[Aim of the exercise]: In the records that follow, find the line with "No one devoted, who"; from there, retype every line exactly through the line with "Every tithe of the", which also belongs to the answer.

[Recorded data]
------------------------------------------------------------
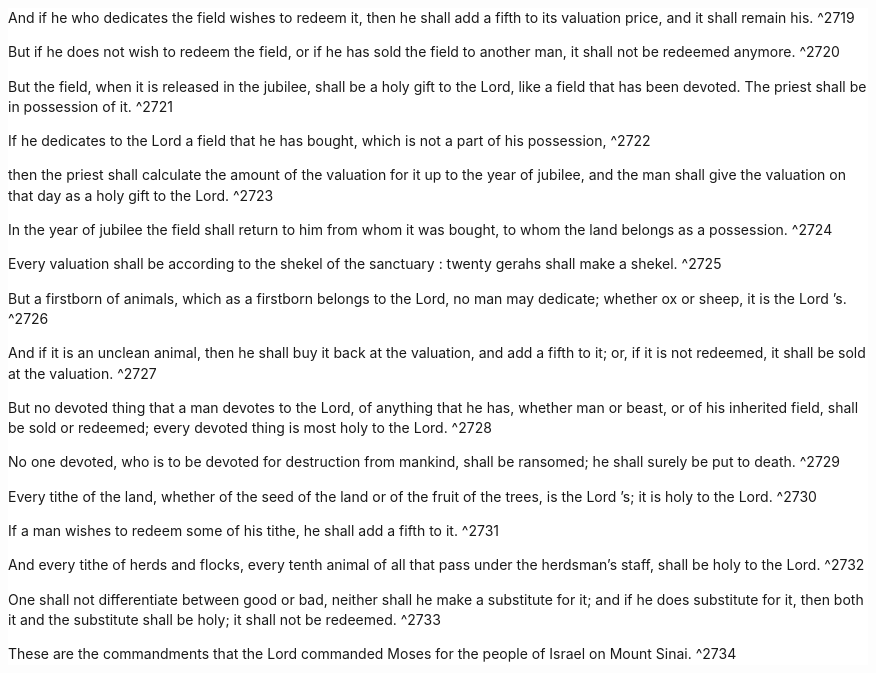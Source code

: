 And if he who dedicates the field wishes to redeem it, then he shall add a fifth to its valuation price, and it shall remain his. ^2719

But if he does not wish to redeem the field, or if he has sold the field to another man, it shall not be redeemed anymore. ^2720

But the field, when it is released in the jubilee, shall be a holy gift to the Lord, like a field that has been devoted. The priest shall be in possession of it. ^2721

If he dedicates to the Lord a field that he has bought, which is not a part of his possession, ^2722

then the priest shall calculate the amount of the valuation for it up to the year of jubilee, and the man shall give the valuation on that day as a holy gift to the Lord. ^2723

In the year of jubilee the field shall return to him from whom it was bought, to whom the land belongs as a possession. ^2724

Every valuation shall be according to the shekel of the sanctuary : twenty gerahs shall make a shekel. ^2725

But a firstborn of animals, which as a firstborn belongs to the Lord, no man may dedicate; whether ox or sheep, it is the Lord ’s. ^2726

And if it is an unclean animal, then he shall buy it back at the valuation, and add a fifth to it; or, if it is not redeemed, it shall be sold at the valuation. ^2727

But no devoted thing that a man devotes to the Lord, of anything that he has, whether man or beast, or of his inherited field, shall be sold or redeemed; every devoted thing is most holy to the Lord. ^2728

No one devoted, who is to be devoted for destruction from mankind, shall be ransomed; he shall surely be put to death. ^2729

Every tithe of the land, whether of the seed of the land or of the fruit of the trees, is the Lord ’s; it is holy to the Lord. ^2730

If a man wishes to redeem some of his tithe, he shall add a fifth to it. ^2731

And every tithe of herds and flocks, every tenth animal of all that pass under the herdsman’s staff, shall be holy to the Lord. ^2732

One shall not differentiate between good or bad, neither shall he make a substitute for it; and if he does substitute for it, then both it and the substitute shall be holy; it shall not be redeemed. ^2733

These are the commandments that the Lord commanded Moses for the people of Israel on Mount Sinai. ^2734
------------------------------------------------------------
[Final answer]:
No one devoted, who is to be devoted for destruction from mankind, shall be ransomed; he shall surely be put to death. ^2729

Every tithe of the land, whether of the seed of the land or of the fruit of the trees, is the Lord ’s; it is holy to the Lord. ^2730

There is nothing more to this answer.